Os partidos do país têm duas semanas até a posse do novo Parlamento para entrar em um acordo e formar uma coalizão escolher o presidente que, ainda que não seja Ramaphosa, provavelmente será um nome do CNA, visto que o partido ainda é o maior no Legislativo. A liderança da sigla afirmou no domingo que está disposta a conversar com todos os partidos para negociar uma coalizão.

Autoridades do CNA disseram que o resultado das eleições foi duro e que não havia nada a se comemorar. O secretário-geral do CNA, Fikile Mbalula, afirmou que não aceitará pressão para a renúncia de Ramaphosa.

“Sim, nós cometemos erros, ao governar e em outras áreas também, mas estamos comprometidos em formar um governo que seja estável e eficiente”. A liderança da sigla vai se reunir na próxima terça-feira (4) para discutir os próximos passos.

A principal central sindical do país também demonstrou apoio à permanência de Ramaphosa na presidência. “O mais importante é que a coalizão seja liderada pelo CNA e por Ramaphosa”, disse um porta-voz do Cosatu (Congresso Sul-Africano de Sindicatos).

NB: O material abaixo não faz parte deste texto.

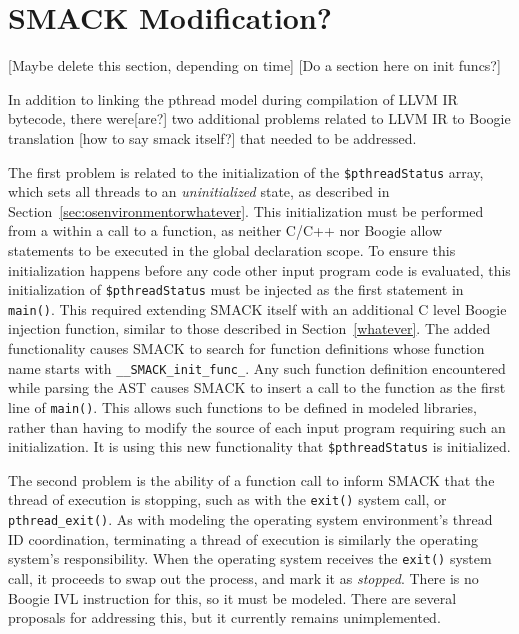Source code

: \section{SMACK Modification?}
[Maybe delete this section, depending on time]
[Do a section here on init funcs?]

In addition to linking the pthread model during compilation of LLVM IR
bytecode, there were[are?] two additional problems related to LLVM IR
to Boogie translation [how to say smack itself?] that needed to be
addressed.

The first problem is related to the initialization of the
\lstinline|$pthreadStatus| array, which sets all threads to an
\emph{uninitialized} state, as described in
Section~\ref{sec:osenvironmentorwhatever}.  This initialization must
be performed from a within a call to a function, as neither C/C++ nor
Boogie allow statements to be executed in the global declaration
scope.  To ensure this initialization happens before any code other
input program code is evaluated, this initialization of
\lstinline|$pthreadStatus| must be injected as the first statement in
\lstinline|main()|.  This required extending SMACK itself with an
additional C level Boogie injection function, similar to those
described in Section~\ref{whatever}.  The added functionality causes
SMACK to search for function definitions whose function name starts
with \lstinline|__SMACK_init_func_|.  Any such function definition
encountered while parsing the AST causes SMACK to insert a call to the
function as the first line of \lstinline|main()|.  This allows such
functions to be defined in modeled libraries, rather than having to
modify the source of each input program requiring such an
initialization.  It is using this new functionality that
\lstinline|$pthreadStatus| is initialized.

The second problem is the ability of a function call to inform SMACK
that the thread of execution is stopping, such as with the
\lstinline|exit()| system call, or \lstinline|pthread_exit()|.  As
with modeling the operating system environment's thread ID coordination,
terminating a thread of execution is similarly the operating system's
responsibility.  When the operating system receives the
\lstinline|exit()| system call, it proceeds to swap out the process,
and mark it as \emph{stopped}.  There is no Boogie IVL instruction for
this, so it must be modeled.  There are several proposals for
addressing this, but it currently remains unimplemented.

O líder do principal partido de oposição, John Steenhuisen, da AD, confirmou no domingo que seu principal objetivo será impedir uma coalizão do CNA com os partidos de esquerda MK e CLE um cenário que Steenhuisen chamou de “apocalipse”.

“Enfiar a cabeça em um buraco enquanto a África do Sul enfrenta a sua maior ameaça desde a redemocratização não é uma opção para nós da AD”, afirmou.

Steenhuisen, que é membro da minoria branca do país, fez uma campanha baseada na ideia de recuperar a eficiência do governo sul-africano. No último comício antes da votação, em Joanesburgo, chegou a arriscar algumas palavras em idiomas africanos para passar uma mensagem de meritocracia.

“Nosso partido não é apenas ‘khuluma, khuluma e khuluma’ [falar, falar e falar], nosso partido entrega, entrega e entrega”, discursou Steenhuisen (pronuncia-se “stenrêisen”), usando uma palavra na língua zulu. A AD é acusada por opositores, especialmente por membros do CNA, de ser um partido que representa apenas os brancos, cerca de 9% da população sul-africana.